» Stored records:

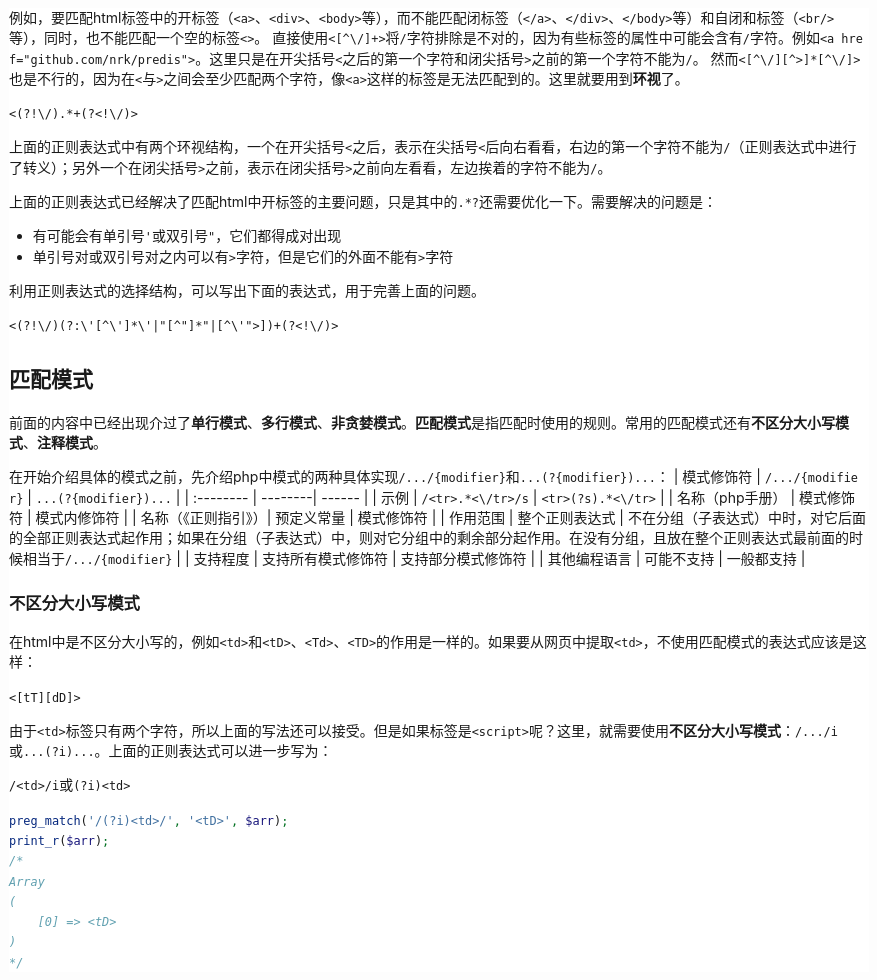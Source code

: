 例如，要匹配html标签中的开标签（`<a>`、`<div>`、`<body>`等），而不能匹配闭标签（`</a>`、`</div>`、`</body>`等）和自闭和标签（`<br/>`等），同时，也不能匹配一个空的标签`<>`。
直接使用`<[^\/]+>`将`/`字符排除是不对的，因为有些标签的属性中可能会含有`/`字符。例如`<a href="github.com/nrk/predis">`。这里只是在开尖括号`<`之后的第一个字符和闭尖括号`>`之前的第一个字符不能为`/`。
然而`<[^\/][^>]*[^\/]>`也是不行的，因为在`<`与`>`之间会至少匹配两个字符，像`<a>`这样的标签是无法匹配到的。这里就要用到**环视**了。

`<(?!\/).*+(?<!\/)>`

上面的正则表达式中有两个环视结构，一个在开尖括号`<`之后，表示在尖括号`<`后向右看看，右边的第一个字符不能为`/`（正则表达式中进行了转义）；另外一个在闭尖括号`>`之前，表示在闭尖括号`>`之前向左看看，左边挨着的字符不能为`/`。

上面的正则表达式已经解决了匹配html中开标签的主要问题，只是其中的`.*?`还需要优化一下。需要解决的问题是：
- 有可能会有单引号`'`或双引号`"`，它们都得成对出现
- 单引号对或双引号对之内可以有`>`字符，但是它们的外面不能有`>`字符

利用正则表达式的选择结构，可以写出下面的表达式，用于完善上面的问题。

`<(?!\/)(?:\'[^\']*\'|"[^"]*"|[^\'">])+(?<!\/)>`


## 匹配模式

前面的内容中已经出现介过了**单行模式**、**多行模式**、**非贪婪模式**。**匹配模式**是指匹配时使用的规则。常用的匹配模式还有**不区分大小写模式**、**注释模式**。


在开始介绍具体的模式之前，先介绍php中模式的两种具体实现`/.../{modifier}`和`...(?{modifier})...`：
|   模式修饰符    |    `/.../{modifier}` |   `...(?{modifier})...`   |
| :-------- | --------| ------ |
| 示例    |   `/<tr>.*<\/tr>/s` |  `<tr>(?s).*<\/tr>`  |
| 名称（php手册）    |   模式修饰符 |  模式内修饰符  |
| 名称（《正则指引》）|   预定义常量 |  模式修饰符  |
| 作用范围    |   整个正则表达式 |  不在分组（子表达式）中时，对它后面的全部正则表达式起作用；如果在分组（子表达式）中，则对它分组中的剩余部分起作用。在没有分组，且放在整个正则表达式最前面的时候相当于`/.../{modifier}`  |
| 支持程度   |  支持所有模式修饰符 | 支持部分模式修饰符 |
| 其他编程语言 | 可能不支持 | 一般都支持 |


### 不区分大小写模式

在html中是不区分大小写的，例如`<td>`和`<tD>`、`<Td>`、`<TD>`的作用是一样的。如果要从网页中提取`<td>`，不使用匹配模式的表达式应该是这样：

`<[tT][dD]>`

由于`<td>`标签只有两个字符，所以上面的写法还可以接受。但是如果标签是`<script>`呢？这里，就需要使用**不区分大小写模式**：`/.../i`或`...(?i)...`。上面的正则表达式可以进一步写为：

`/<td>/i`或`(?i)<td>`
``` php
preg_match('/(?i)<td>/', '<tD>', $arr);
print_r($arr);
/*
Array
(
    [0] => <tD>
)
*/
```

» AIM OF THE EXERCISE: Scan the lines above for the word "modifier" and copy every one where it occurs.

» ANSWER SPACE:
在开始介绍具体的模式之前，先介绍php中模式的两种具体实现`/.../{modifier}`和`...(?{modifier})...`：
|   模式修饰符    |    `/.../{modifier}` |   `...(?{modifier})...`   |
| 作用范围    |   整个正则表达式 |  不在分组（子表达式）中时，对它后面的全部正则表达式起作用；如果在分组（子表达式）中，则对它分组中的剩余部分起作用。在没有分组，且放在整个正则表达式最前面的时候相当于`/.../{modifier}`  |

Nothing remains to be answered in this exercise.